*Exercise goal*
Word for word, transcribe the data below from the line with "One of the top" to the line with "With that being", keeping both of those lines.

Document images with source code
[Start of Attachment]

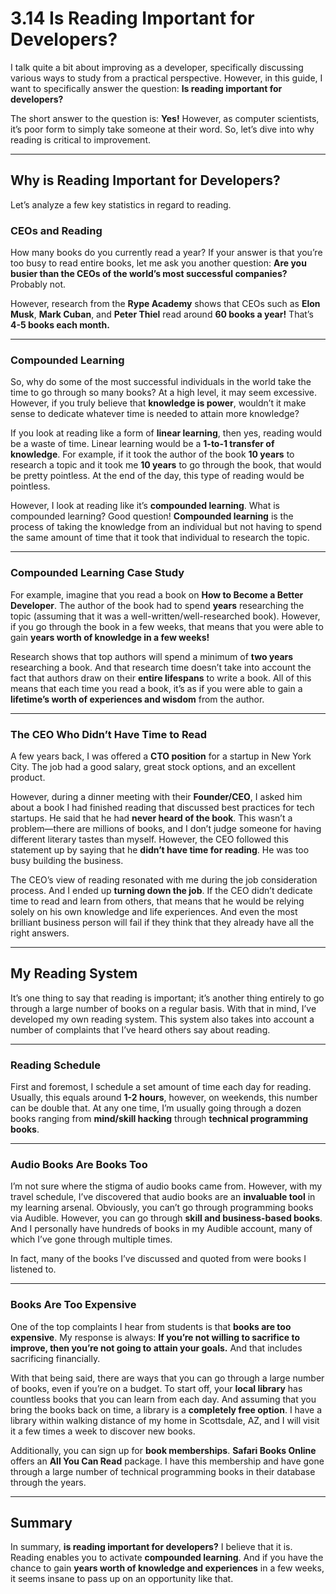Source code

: # 3.14 Is Reading Important for Developers?

I talk quite a bit about improving as a developer, specifically discussing various ways to study from a practical perspective. However, in this guide, I want to specifically answer the question: **Is reading important for developers?**

The short answer to the question is: **Yes!** However, as computer scientists, it’s poor form to simply take someone at their word. So, let’s dive into why reading is critical to improvement.

---

## Why is Reading Important for Developers?

Let’s analyze a few key statistics in regard to reading.

### CEOs and Reading

How many books do you currently read a year? If your answer is that you’re too busy to read entire books, let me ask you another question: **Are you busier than the CEOs of the world’s most successful companies?** Probably not.

However, research from the **Rype Academy** shows that CEOs such as **Elon Musk**, **Mark Cuban**, and **Peter Thiel** read around **60 books a year!** That’s **4-5 books each month.**

---

### Compounded Learning

So, why do some of the most successful individuals in the world take the time to go through so many books? At a high level, it may seem excessive. However, if you truly believe that **knowledge is power**, wouldn’t it make sense to dedicate whatever time is needed to attain more knowledge?

If you look at reading like a form of **linear learning**, then yes, reading would be a waste of time. Linear learning would be a **1-to-1 transfer of knowledge**. For example, if it took the author of the book **10 years** to research a topic and it took me **10 years** to go through the book, that would be pretty pointless. At the end of the day, this type of reading would be pointless.

However, I look at reading like it’s **compounded learning**. What is compounded learning? Good question! **Compounded learning** is the process of taking the knowledge from an individual but not having to spend the same amount of time that it took that individual to research the topic.

---

### Compounded Learning Case Study

For example, imagine that you read a book on **How to Become a Better Developer**. The author of the book had to spend **years** researching the topic (assuming that it was a well-written/well-researched book). However, if you go through the book in a few weeks, that means that you were able to gain **years worth of knowledge in a few weeks!**

Research shows that top authors will spend a minimum of **two years** researching a book. And that research time doesn’t take into account the fact that authors draw on their **entire lifespans** to write a book. All of this means that each time you read a book, it’s as if you were able to gain a **lifetime’s worth of experiences and wisdom** from the author.

---

### The CEO Who Didn’t Have Time to Read

A few years back, I was offered a **CTO position** for a startup in New York City. The job had a good salary, great stock options, and an excellent product.

However, during a dinner meeting with their **Founder/CEO**, I asked him about a book I had finished reading that discussed best practices for tech startups. He said that he had **never heard of the book**. This wasn’t a problem—there are millions of books, and I don’t judge someone for having different literary tastes than myself. However, the CEO followed this statement up by saying that he **didn’t have time for reading**. He was too busy building the business.

The CEO’s view of reading resonated with me during the job consideration process. And I ended up **turning down the job**. If the CEO didn’t dedicate time to read and learn from others, that means that he would be relying solely on his own knowledge and life experiences. And even the most brilliant business person will fail if they think that they already have all the right answers.

---

## My Reading System

It’s one thing to say that reading is important; it’s another thing entirely to go through a large number of books on a regular basis. With that in mind, I’ve developed my own reading system. This system also takes into account a number of complaints that I’ve heard others say about reading.

---

### Reading Schedule

First and foremost, I schedule a set amount of time each day for reading. Usually, this equals around **1-2 hours**, however, on weekends, this number can be double that. At any one time, I’m usually going through a dozen books ranging from **mind/skill hacking** through **technical programming books**.

---

### Audio Books Are Books Too

I’m not sure where the stigma of audio books came from. However, with my travel schedule, I’ve discovered that audio books are an **invaluable tool** in my learning arsenal. Obviously, you can’t go through programming books via Audible. However, you can go through **skill and business-based books**. And I personally have hundreds of books in my Audible account, many of which I’ve gone through multiple times.

In fact, many of the books I’ve discussed and quoted from were books I listened to.

---

### Books Are Too Expensive

One of the top complaints I hear from students is that **books are too expensive**. My response is always: **If you’re not willing to sacrifice to improve, then you’re not going to attain your goals.** And that includes sacrificing financially.

With that being said, there are ways that you can go through a large number of books, even if you’re on a budget. To start off, your **local library** has countless books that you can learn from each day. And assuming that you bring the books back on time, a library is a **completely free option**. I have a library within walking distance of my home in Scottsdale, AZ, and I will visit it a few times a week to discover new books.

Additionally, you can sign up for **book memberships**. **Safari Books Online** offers an **All You Can Read** package. I have this membership and have gone through a large number of technical programming books in their database through the years.

---

## Summary

In summary, **is reading important for developers?** I believe that it is. Reading enables you to activate **compounded learning**. And if you have the chance to gain **years worth of knowledge and experiences** in a few weeks, it seems insane to pass up on an opportunity like that.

[End of Attachment]

*Answer space*
One of the top complaints I hear from students is that **books are too expensive**. My response is always: **If you’re not willing to sacrifice to improve, then you’re not going to attain your goals.** And that includes sacrificing financially.

With that being said, there are ways that you can go through a large number of books, even if you’re on a budget. To start off, your **local library** has countless books that you can learn from each day. And assuming that you bring the books back on time, a library is a **completely free option**. I have a library within walking distance of my home in Scottsdale, AZ, and I will visit it a few times a week to discover new books.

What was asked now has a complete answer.